I bought some from a local coffee shop called Atkinson's


----------



## Mrboots2u (May 10, 2013)

Sirmol said:


> I bought some from a local coffee shop called Atkinson's


Ah hello, I'm lancaster too.

What's problem with the coffee at mo them ?

Which coffee did you buy


----------



## Sirmol (Feb 13, 2019)

Mrboots2u said:


> Ah hello, I'm lancaster too.
> 
> What's problem with the coffee at mo them ?
> 
> Which coffee did you buy


Nice! Just their own seasonal espresso. Not a lot of Crema and not very full in colour - especially when I see others pictures


----------



## Mrboots2u (May 10, 2013)

Sirmol said:


> Nice! Just their own seasonal espresso. Not a lot of Crema and not very full in colour - especially when I see others pictures


Protoype or Archetype

Sorry to say but your machine isnt to going to make the same crema you see, its got a pressurised basket for starters.

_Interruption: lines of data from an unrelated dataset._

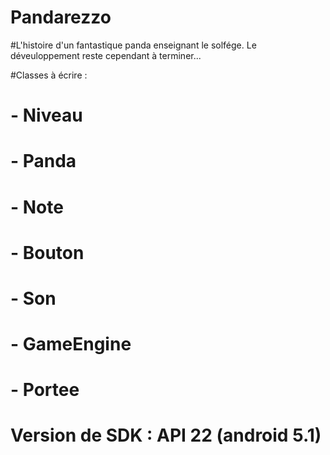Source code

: # Pandarezzo

#L'histoire d'un fantastique panda enseignant le solfége. Le déveuloppement reste cependant à terminer...

#Classes à écrire : 
#	- Niveau
#	- Panda
# 	- Note 
#	- Bouton
#	- Son
#	- GameEngine
#	- Portee
# Version de SDK : API 22 (android 5.1)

Ignore the colour and crema , and focus on taste


----------



## Sirmol (Feb 13, 2019)

Mrboots2u said:


> Protoype or Archetype
> 
> Sorry to say but your machine isnt to going to make the same crema you see, its got a pressurised basket for starters.
> 
> Ignore the colour and crema , and focus on taste


Thanks for the reply - excuse my ignorance but what's a pressurised basket?


----------



## Mrboots2u (May 10, 2013)

Sirmol said:


> Thanks for the reply - excuse my ignorance but what's a pressurised basket?


Its a basket that designed for bean to cups, has a widget in it to give some bubbles.

You don't have alot of wiggle room with a bean to cup in terms of adjustment etc..

Which coffee is it your using , how does it taste


----------



## ashcroc (Oct 28, 2016)

Ignore the double shot button (all it does ispush twice as much water through the puck) & just pour 2 singles instead.


----------



## Sirmol (Feb 13, 2019)

It tastes nice -archetype. Just wanted to see if I could make it taste and look even better but by the sounds of it I'll jyst settle as there isn't a problem with it lol


----------



## Sirmol (Feb 13, 2019)

ashcroc said:


> Ignore the double shot button (all it does ispush twice as much water through the puck) & just pour 2 singles instead.


Will do


----------



## Mrboots2u (May 10, 2013)

Sirmol said:


> It tastes nice -archetype. Just wanted to see if I could make it taste and look even better but by the sounds of it I'll jyst settle as there isn't a problem with it lol


It's not a crema bomb that coffee, i sue it at home from time to time.


----------



## Sirmol (Feb 13, 2019)

Mrboots2u said:


> It's not a crema bomb that coffee, i sue it at home from time to time.


Cheers for the replies Boots


----------



## thesquale (Sep 28, 2019)

Hello all,

Picking up on this thread...i have a De'Longhi Eletta ECAM 44.660.B Bean to Cup so very similar. I find the coffee extremely weak and watery in its constitency after 4 months with the machine. If i adjust the "strengh" option to "strong", then the taste is not too bad but i would prefer a much denser coffee. There is a huge difference with a typical Nespresso machine for ex. I wonder if i have unreasonable expectations....

I adjusted the grinder setting by putting it to 1 but i did not know that it had to be done one unit by one unit and only when in action. So maybe i broke the grinder or something?

any pointers or advice ? or you all hate these machines anyhow !

THANK YOU


----------



## lake_m (Feb 4, 2017)

What coffee are you using and how do you brew it on the machine? E.g. do you use the Americano function which is a big no no.


----------



## Mitz (Jun 26, 2020)

ashcroc said:


> Ignore the double shot button (all it does ispush twice as much water through the puck) & just pour 2 singles instead.


 I have this machine too and never knew that! Thank you!


----------



## Mitz (Jun 26, 2020)

Sirmol said:


> It tastes nice -archetype. Just wanted to see if I could make it taste and look even better but by the sounds of it I'll jyst settle as there isn't a problem with it lol


 Haha I know exactly what you mean! After reading this forum and especially the quality of espresso that the Gaggia produces it's making me question whether I need to rethink my setup!


----------



## LJMM1967 (Mar 4, 2021)

Mine is the Eletta 45.760w I'm having problems with the single cup touch button. It keeps delivering 2 coffees instead of one. Had it less than a month. I thought my finger slipped and that I had pressed to 2 cup button, but I tried it again later in the day and same thing. This time I definitely pressed the one cup button at the top. It still delivers 2 coffees. I don't mind as it's still better than the 2 cup option button, as I find that weaker. Anyone else had that issue.


----------